There have been two reports of rat HCC tissue 1H NMR metabolite profiling studies. Tesiram and colleagues performed a meticulous study using 1H NMR spectroscopy to investigate the changes of lipid metabolites in a Fischer rat model of hepatic adenoma, induced with a choline deficient diet.3 It was demonstrated that a substantial increase in glycerol backbone-containing phospholipids increased throughout adenoma development. HCC did not develop in these animals, but changes described in adenomas are likely to share similarities with HCC. A second 1H NMR spectroscopy study, performed in male Sprague-Dawley rats with diethylnitrosamine (DEN)-induced HCC, reported raised low, very low and high-density lipoprotein (LDL, VLDL and HDL) levels in addition to alterations in branch chain amino acids, acetate, glutamine, choline, trimethylamine-N-oxide, glycine, glucose and glycogen.4 Whether these metabolic profiles are reflected in blood has not previously been investigated using 1H NMR spectroscopy.

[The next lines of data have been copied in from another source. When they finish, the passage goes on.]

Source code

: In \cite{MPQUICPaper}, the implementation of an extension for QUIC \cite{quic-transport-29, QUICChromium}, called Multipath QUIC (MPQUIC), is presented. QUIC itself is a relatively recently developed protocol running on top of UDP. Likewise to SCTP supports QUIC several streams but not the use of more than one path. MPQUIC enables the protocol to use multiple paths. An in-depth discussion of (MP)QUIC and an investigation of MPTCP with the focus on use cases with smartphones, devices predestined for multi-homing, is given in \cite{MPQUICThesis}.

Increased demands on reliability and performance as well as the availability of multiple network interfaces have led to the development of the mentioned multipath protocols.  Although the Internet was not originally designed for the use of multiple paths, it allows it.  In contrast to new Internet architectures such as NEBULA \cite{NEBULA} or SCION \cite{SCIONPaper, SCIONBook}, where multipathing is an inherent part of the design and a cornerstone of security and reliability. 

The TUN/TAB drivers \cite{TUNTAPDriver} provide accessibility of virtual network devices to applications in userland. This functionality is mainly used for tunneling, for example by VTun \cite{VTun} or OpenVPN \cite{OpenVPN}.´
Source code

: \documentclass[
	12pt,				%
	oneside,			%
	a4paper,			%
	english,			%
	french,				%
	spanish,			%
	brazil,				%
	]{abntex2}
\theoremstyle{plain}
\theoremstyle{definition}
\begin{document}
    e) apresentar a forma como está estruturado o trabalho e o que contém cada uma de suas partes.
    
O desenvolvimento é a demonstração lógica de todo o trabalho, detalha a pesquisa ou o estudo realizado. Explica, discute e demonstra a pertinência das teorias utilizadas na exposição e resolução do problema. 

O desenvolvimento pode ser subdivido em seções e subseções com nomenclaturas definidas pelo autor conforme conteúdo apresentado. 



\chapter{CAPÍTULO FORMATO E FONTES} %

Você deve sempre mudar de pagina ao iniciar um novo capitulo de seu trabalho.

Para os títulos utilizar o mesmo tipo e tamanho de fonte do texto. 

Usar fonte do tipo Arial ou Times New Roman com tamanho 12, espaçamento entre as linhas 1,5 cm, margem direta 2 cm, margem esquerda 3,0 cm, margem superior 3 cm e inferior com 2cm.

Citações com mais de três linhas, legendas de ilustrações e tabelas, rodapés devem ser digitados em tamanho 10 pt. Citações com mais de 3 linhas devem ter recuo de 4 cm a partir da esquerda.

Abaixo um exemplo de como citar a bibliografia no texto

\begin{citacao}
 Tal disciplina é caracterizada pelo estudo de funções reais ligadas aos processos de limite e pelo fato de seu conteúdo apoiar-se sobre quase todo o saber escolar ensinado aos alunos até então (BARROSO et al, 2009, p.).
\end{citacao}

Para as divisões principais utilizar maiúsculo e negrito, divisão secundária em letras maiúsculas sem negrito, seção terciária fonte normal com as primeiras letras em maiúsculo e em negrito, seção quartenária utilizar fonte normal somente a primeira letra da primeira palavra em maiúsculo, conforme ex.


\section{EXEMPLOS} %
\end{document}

Quinolones are administered to patients with decompensated cirrhosis for the treatment of spontaneous bacterial peritonitis (SBP). It has also been reported that quinolones improve survival and decrease incidence of other end-stage complications of liver disease, such as hepatorenal syndrome.5 Their effect might be mediated through a decrease in gut bacterial translocation and circulating endotoxin levels, reducing the pro-inflammatory effectors of liver fibrosis.6 Increased bacterial translocation, endotoxin and activation of the TLR-4 pathway have also been shown to promote inflammation and HCC.7 It has been suggested that antibiotic therapy may play a role in reducing HCC incidence in cirrhosis. Several studies of cirrhosis patients and animal models have shown gut sterilisation with antibiotics with quinolones, such as norfloxacin, can decrease bacterial translocation, circulating levels of endotoxin and hepatic inflammation.8, 9, 10, 11, 12 Therefore, the effect this class of drugs may have on HCC development is of interest.7 This has not been investigated previously.

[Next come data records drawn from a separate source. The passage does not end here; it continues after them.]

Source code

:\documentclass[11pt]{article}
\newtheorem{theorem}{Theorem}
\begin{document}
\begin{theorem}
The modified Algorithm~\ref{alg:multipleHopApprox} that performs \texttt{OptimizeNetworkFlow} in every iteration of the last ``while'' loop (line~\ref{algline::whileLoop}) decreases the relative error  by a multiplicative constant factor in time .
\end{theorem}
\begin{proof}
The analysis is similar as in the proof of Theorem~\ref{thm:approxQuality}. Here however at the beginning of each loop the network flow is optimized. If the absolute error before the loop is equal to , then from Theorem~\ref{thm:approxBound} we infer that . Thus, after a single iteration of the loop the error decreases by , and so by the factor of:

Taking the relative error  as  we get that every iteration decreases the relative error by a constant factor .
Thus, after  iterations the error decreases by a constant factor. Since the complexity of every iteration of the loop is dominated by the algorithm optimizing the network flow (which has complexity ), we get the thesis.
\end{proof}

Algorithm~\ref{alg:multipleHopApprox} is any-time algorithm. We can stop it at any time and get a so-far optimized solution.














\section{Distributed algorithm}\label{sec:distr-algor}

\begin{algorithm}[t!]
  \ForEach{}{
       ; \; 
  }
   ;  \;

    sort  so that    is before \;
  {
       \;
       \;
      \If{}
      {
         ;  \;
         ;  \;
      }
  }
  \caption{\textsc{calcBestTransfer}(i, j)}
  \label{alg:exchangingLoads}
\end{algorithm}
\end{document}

The primary aim of this study was to ascertain whether altered metabolic profiles could be characterised in a rat model of HCC using 1H NMR spectroscopy. The secondary aim was to investigate the effect of the quinolone, norfloxacin on HCC-induced 1H NMR plasma profile changes.

Methods

Prior ethical approval was obtained from the University College Hospitals Local Research Ethics Committee, with animal treatment in accordance with the UK Animals (Scientific Procedures) Act 1986.

Fischer Rat Model of HCC

HCC was induced by the administration of two potent carcinogens, DEN (Sigma-Aldrich, Gillingham, UK) and N-nitrosomorpholine (NMOR) (Sigma-Aldrich, Gillingham, UK), both of which have rapid rates of hepatic metabolism. This model was chosen owing to the quick development time of HCC (within 16 weeks). However, a washout period of 2 weeks prior to sacrifice was instituted in order to minimise any residual metabolic effects of DEN and NMOR themselves. Male Fischer rats were thus divided into three groups: Group 1 (n = 5) consisted of rats receiving 100 mg kg−1 intra-peritoneal DEN and NMOR at 80 ppm in drinking water ad libitum until 2 weeks prior to sacrifice at 16 weeks; Group 2 (n = 5) also received the same doses of DEN and NMOR until 2 weeks prior to sacrifice, in addition to 20 mg kg−1/day gavaged norfloxacin until the time of sacrifice; Group 3 (n = 6) received no treatment and acted as healthy controls (Table 1). All animals received the same standard non-medicated laboratory rodent chow (Teklad® 4% fat fixed-formula diet from Harlan Laboratories, Blackthorn, United Kingdom). All rats in Groups 1 and 2 developed multifocal HCC, Group 1 displaying a greater extent of liver inflammation than Group 2. All rats in Group 3 had normal liver histology. All animals were sacrificed at 16 weeks, whereupon blood was drawn from the abdominal aorta into heparin containing tubes and livers extracted for histological analysis. All samples were centrifuged and snap-frozen in liquid nitrogen and kept at −80 °C until analysis.

Table 1.

Fischer Rat Groups and Interventions; Groups 1 and 2 Developed HCC.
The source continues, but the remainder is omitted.